Jeremiah 29:1-7 Unraveling Our Plans, Our Ideas




Jeremiah 29:1-7

When my husband and I first got married more than 40 years ago, we made plans. We thought we would have x-number of children at x-intervals. We could picture a future of our design which included everything from where we would live, to the kind of home we would live in, to the careers we would have, to how we would worship together and raise our family.

At the core of those plans, were the fundamental beliefs we held about who we were and how we should live, shaped by our faith, our moral convictions, the family and religious traditions in which we found meaning, and so on.

Along the way, some of those plans changed for one reason or another. Some changes had to do with the vagaries of fate; others were conscious decisions we made as we grew and matured as individuals and as a couple.

I am sure the same is true for many of you.

Sometimes, however, those choices and dreams are taken away with frightening swiftness. Unforeseen circumstances can utterly change the trajectory of our lives. A catastrophic loss or sudden disaster can utterly upend our plans. War, famine, civil unrest, violence, accident or illness may come into play, either as the result of choices we made, or entirely unbidden and undeserved.

Grief and mourning for what is lost can overtake us, keeping us from living in the present. We might hope for a fairy take ending to rescue us from our situation. Systems of oppression continue to weigh us down.

Regardless of our situation, when our lives and our plans become unraveled, we ultimately have some choices to make for how to move forward. Such is the situation Jeremiah addresses.

There is a crisis for the people of Judah.

Up to this point in the book of Jeremiah, the prophet has delivered many warnings, and prophesies much doom and gloom to the people of Judah, and Jerusalem in particular, so much so that he has been nick-named “the weeping prophet”. He warns the people to repent or endure the wrath of God. He warns them that their sins will not go forever unanswered by the LORD God. He warns them of the disaster to come, if they don’t repent.

Then, in 598 B.C.E., Jerusalem falls to the forces of Nebuchadnezzar. The conquered people are divided. The best and the brightest of the land are deported and sent to live in exile in Babylon, 500 miles from home.

Finding themselves separated from family and friends and all things familiar, they are full of despair.
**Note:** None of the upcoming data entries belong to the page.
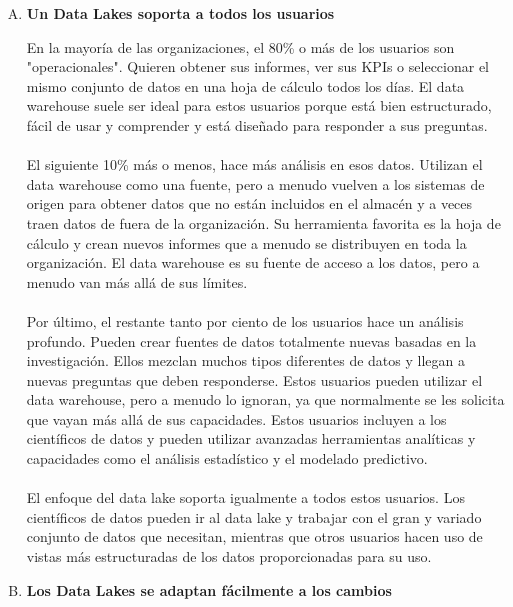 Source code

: \documentclass[11pt,a4paper]{article}
\begin{document}
\begin{enumerate}[A.]
				\item \textbf{Un Data Lakes soporta a todos los usuarios}
				
				En la mayoría de las organizaciones, el 80\% o más de los usuarios son "operacionales". Quieren obtener sus informes, ver sus KPIs o seleccionar el mismo conjunto de datos en una hoja de cálculo todos los días. El data warehouse suele ser ideal para estos usuarios porque está bien estructurado, fácil de usar y comprender y está diseñado para responder a sus preguntas.\\
				\\
				El siguiente 10\% más o menos, hace más análisis en esos datos. Utilizan el data warehouse como una fuente, pero a menudo vuelven a los sistemas de origen para obtener datos que no están incluidos en el almacén y a veces traen datos de fuera de la organización. Su herramienta favorita es la hoja de cálculo y crean nuevos informes que a menudo se distribuyen en toda la organización. El data warehouse es su fuente de acceso a los datos, pero a menudo van más allá de sus límites.\\
				\\
				Por último, el restante tanto por ciento de los usuarios hace un análisis profundo. Pueden crear fuentes de datos totalmente nuevas basadas en la investigación. Ellos mezclan muchos tipos diferentes de datos y llegan a nuevas preguntas que deben responderse. Estos usuarios pueden utilizar el data warehouse, pero a menudo lo ignoran, ya que normalmente se les solicita que vayan más allá de sus capacidades. Estos usuarios incluyen a los científicos de datos y pueden utilizar avanzadas herramientas analíticas y capacidades como el análisis estadístico y el modelado predictivo.\\
				\\
				El enfoque del data lake soporta igualmente a todos estos usuarios. Los científicos de datos pueden ir al data lake y trabajar con el gran y variado conjunto de datos que necesitan, mientras que otros usuarios hacen uso de vistas más estructuradas de los datos proporcionadas para su uso.
				
				\item \textbf{Los Data Lakes se adaptan fácilmente a los cambios}
				

\end{enumerate}
\end{document}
They are surrounded by people who speak a different tongue, people who have strange customs and who worship different gods, not the God of Israel.

In 587 B.C.E., Jerusalem would fall completely and be destroyed; the temple would be destroyed as well. Even greater numbers from Jerusalem, artisans and trades-people would be carted away leaving only a remnant behind to live in a kind of indentured servitude.
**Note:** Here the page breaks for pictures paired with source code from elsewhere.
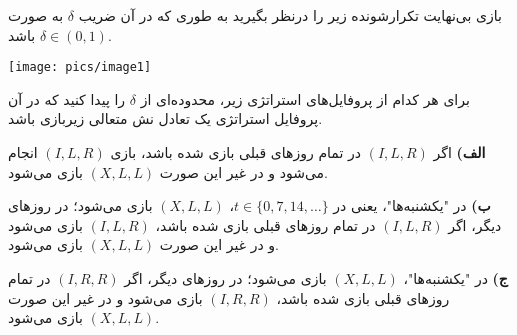 بازی بی‌نهایت تکرارشونده زیر را درنظر بگیرید به طوری که در آن ضریب
$\delta$
به صورت 
$\delta \in (0, 1)$
باشد.

\begin{center}
    \texttt{[image: pics/image1]}
\end{center}

برای هر کدام از پروفایل‌های استراتژی زیر، محدوده‌ای از
$\delta$
را پیدا کنید که در آن پروفایل استراتژی یک تعادل نش متعالی زیربازی باشد.

\vspace*{5pt}
\textbf{الف)}
اگر
$(I, L, R)$
در تمام روزهای قبلی بازی شده باشد، بازی
$(I, L, R)$
انجام می‌شود و در غیر این صورت
$(X, L, L)$
بازی می‌شود.

\vspace*{5pt}
\textbf{ب)}
در "یکشنبه‌ها"، یعنی در 
$t \in \{0,7,14, \ldots\}$،
$(X, L, L)$
بازی می‌شود؛ در روزهای دیگر، اگر
$(I, L, R)$
در تمام روزهای قبلی بازی شده باشد،
$(I, L, R)$
بازی می‌شود و در غیر این صورت
$(X, L, L)$
بازی می‌شود.

\vspace*{5pt}
\textbf{ج)}
در "یکشنبه‌ها"،
$(X, L, L)$
بازی می‌شود؛ در روزهای دیگر، اگر
$(I, R, R)$
در تمام روزهای قبلی بازی شده باشد،
$(I, R, R)$
بازی می‌شود و در غیر این صورت
$(X, L, L)$
بازی می‌شود.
After that, shell-shocked, unbelieving of their fortune, they live in a sort of suspended animation, expecting a rescue and return home to shape their future. Instead, Jeremiah foresees a long future in Babylon for the exiles, during which time their welfare and their enemy’s will be bound together.

Though denied their freedom, denied their land, denied their cultural and religious places and traditions, God desires that they should persist in hope.  

Despite the reality of their exile, the People of Israel should know that Yahweh, the LORD their God, still cares for them, watches over them, and is with them. They belong to Yahweh, and always will.

Concerned about false prophets who declare a quick turn-around in fortune and false hope, who tell the people that their situation is only temporary, however, Jeremiah is sent by God to tell the miserable truth that more than a generation will pass for the exiles before God would redeem them.

However, all is not lost; in the midst of that reality, they should live; they should marry and have children and watch their grandchildren grow and thrive; they should grow food and build homes and live their lives, for God has not abandoned them, despite their long period of exile.  

Finally, they should live their lives with hope, for even in exile, God would bless them with joy.

While on the one hand they would need to make peace with their enemies, on the other hand, they would also need to make peace between and among themselves. Tension and animosity had grown between the original exiles and those who remained behind in Jerusalem. There existed forces at war within them on national and international scales.

We can see parallels to our time and our context when we think about the competing voices in our world – and in our own country today – on everything from how to live in a time of pandemic, to who is worthy of compassion personally or nationally, to how we should treat various groups of people, to what to do about medical insurance and care, to how to address or even what to think about global warming and our use and abuse of natural resources. The list is long.

We are at war inside and outside our borders. Here in the U.S. both political parties have held their national conventions in the past couple of weeks. The war between us was evident on the television screens in our homes as each party made arguments that not only sought to convince voters of the merits of their side, but also to further divide us from one another.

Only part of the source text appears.